Emperyalist güçler için, özellikle İslam dünyasında, tarihi coğrafi ve askeri olarak liderlik üstlenebilecek yegane ülke olan Türkiye'nin, olan biteni seyrederek emperyal güçleri destekliyor oluşu, onların meşruiyetini artırıyor, mazlumları daha da yalnızlaştırıyordu.
İdraki iğdiş edilmiş insanın hadiseleri doğru okuyup doğru tavır alması beklenebilir mi?
Dört bir koldan Türkiye'yi hedef tahtasına oturtmaları, istedikleri davranış kalıbından çıkmamızdan dolayıdır.
Ekonomi ile dayatılan şartlar, ittifaklarla oluşturulan setler, istihbarat örgütlerinin manipülasyonları ve tabi ki hadiselerin akışı içinde öngörülemeyen gelişmelerin sonucunda, yaşanması beklenen hesaplaşmanın yaklaştığını herkes görüyor ve ona göre kendi pozisyonunu hazırlıyor.
Amerika'nın NATO üzerinden başta Doğu Avrupa olmak üzere bir çok ülkeye yaptığı asker ve zırhlı araç sevkiyatı, İkinci Dünya Savaşı mağlupları Almanya, Japonya İtalya ve bir çok ülkenin güvenlik politikalarının resmi veya gayri resmi olarak değişiyor oluşu, artık dağılmasına kesin gözüyle bakılan Avrupa Birliği sonrasında, her ülkenin yeni döneme göre yeni güç odaklarıyla ittifak kurma çabaları, para üzerinden soğuk savaş ve vurulan ekonomik darbeler bizdeki müptezel anlayışın hiç umurunda olmuyor.

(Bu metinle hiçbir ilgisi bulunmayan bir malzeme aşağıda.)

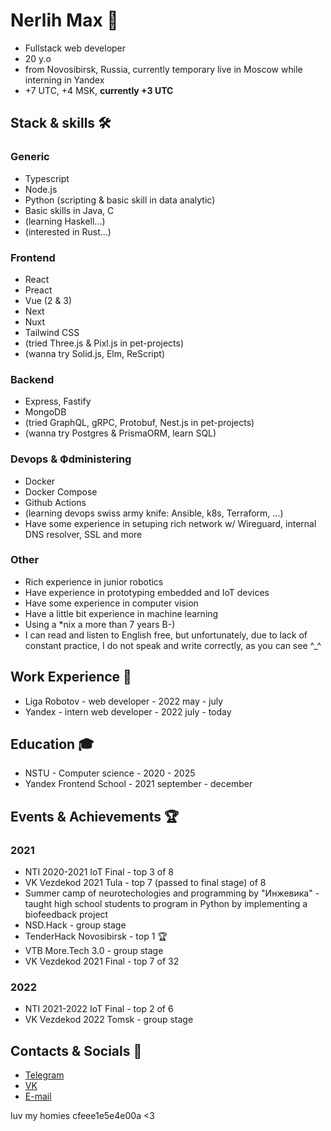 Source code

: # Nerlih Max 👋

- Fullstack web developer
- 20 y.o
- from Novosibirsk, Russia, currently temporary live in Moscow while interning in Yandex
- +7 UTC, +4 MSK, **currently +3 UTC**

## Stack & skills 🛠️

### Generic

- Typescript
- Node.js
- Python (scripting & basic skill in data analytic)
- Basic skills in Java, C
- (learning Haskell...)
- (interested in Rust...)

### Frontend

- React
- Preact
- Vue (2 & 3)
- Next
- Nuxt
- Tailwind CSS
- (tried Three.js & Pixl.js in pet-projects)
- (wanna try Solid.js, Elm, ReScript)

### Backend

- Express, Fastify
- MongoDB
- (tried GraphQL, gRPC, Protobuf, Nest.js in pet-projects)
- (wanna try Postgres & PrismaORM, learn SQL)

### Devops & Фdministering

- Docker
- Docker Compose
- Github Actions
- (learning devops swiss army knife: Ansible, k8s, Terraform, ...)
- Have some experience in setuping rich network w/ Wireguard, internal DNS resolver, SSL and more

### Other

- Rich experience in junior robotics
- Have experience in prototyping embedded and IoT devices
- Have some experience in computer vision
- Have a little bit experience in machine learning
- Using a *nix a more than 7 years B-)
- I can read and listen to English free, but unfortunately, due to lack of constant practice, I do not speak and write correctly, as you can see ^_^

## Work Experience 💼

- Liga Robotov - web developer - 2022 may - july
- Yandex - intern web developer - 2022 july - today

## Education 🎓

- NSTU - Computer science - 2020 - 2025
- Yandex Frontend School - 2021 september - december

## Events & Achievements 🏆

### 2021

- NTI 2020-2021 IoT Final - top 3 of 8
- VK Vezdekod 2021 Tula - top 7 (passed to final stage) of 8
- Summer camp of neurotechologies and programming by "Инжевика" - taught high school students to program in Python by implementing a biofeedback project
- NSD.Hack - group stage
- TenderHack Novosibirsk - top 1 🏆
- VTB More.Tech 3.0 - group stage
- VK Vezdekod 2021 Final - top 7 of 32

### 2022

- NTI 2021-2022 IoT Final - top 2 of 6
- VK Vezdekod 2022 Tomsk - group stage

## Contacts & Socials 📮

- [Telegram](https://t.me/nerlihmax)
- [VK](https://vk.com/nerlihmax)
- [E-mail](mailto://nerlihmax@yandex.ru)

luv my homies cfeee1e5e4e00a <3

"Mahalle yanarken saç tarama derdine düşen!" kadar aklı olmayan zihni iğdiş edilmiş güruhun varsa yoksa tek derdi hala başörtüsü, hala Müslümanlar, hala laiklik adı altında İslam düşmanlığı. "Karargah rahatsız " diye manşet atanların asıl rahatsızlığı, Müslüman bir ülkede Müslümanların kendi inancına göre yaşamaya başlaması aslında. Ve bir yandan da bu tartışmalarla asıl olan meseleleri perdelemek.
Bu akış içinde halihazırda Suriye meselesiyle beraber kurdurmak istedikleri YPG-PKK devleti meselesi bize yansıyan en kritik meselelerden birisi.
El Bab operasyonunun ne kadar hayati ve gerekli olduğu ABD'nin YPG'ye yapmaya devam ettiği silah takviyesiyle daha iyi anlaşılıyordur herhalde. Amerika YPG'yi desteklemeye devam edecek. Çünkü ABD'nin Kürt koridoru ve arkasından PKK devleti kurma isteği, ne Suriye savaşıyla ne DAEŞ ile alakalı. Bu kadar yıl devam eden savaşta hiç sesi çıkmayan İsrail'in Arzı Mevud idealini gerçekleştirmek için bütün çaba. YPG-PKK'ya kurdurulacak bir devlet, kısa bir sure sonra bizim sınırlarımızı da aşarak Fırat'a kadar ulaşacak ve fiziki olarak olmasa da fiilen İsrail'in "Nil'den Fırat'a kadar olan Arzı Mevud ideali" gerçekleştirilmiş olacaktır.
Mütefekkir Salih Mirzabeyoğlu'nun "Şartlar Türkiye'yi tarihi misyonunu üstlenmeye zorluyor" dediği günleri kaskatı vakıalarla yaşıyoruz. Bu misyonu yerine getirme şartlarını sağlamamız ve içimizdeki arazlardan kurtularak asıl hedefe kitlenmemiz gerek. Gündemin ana maddesi olan Sistem değişikliğinin bunun basamağı olacağı düşüncesiyle hızla gerçekleşmesini bekliyoruz.
Görünen o ki, ya bu misyonu üstleneceğiz yahut esen rüzgarın önünde savrulacağız.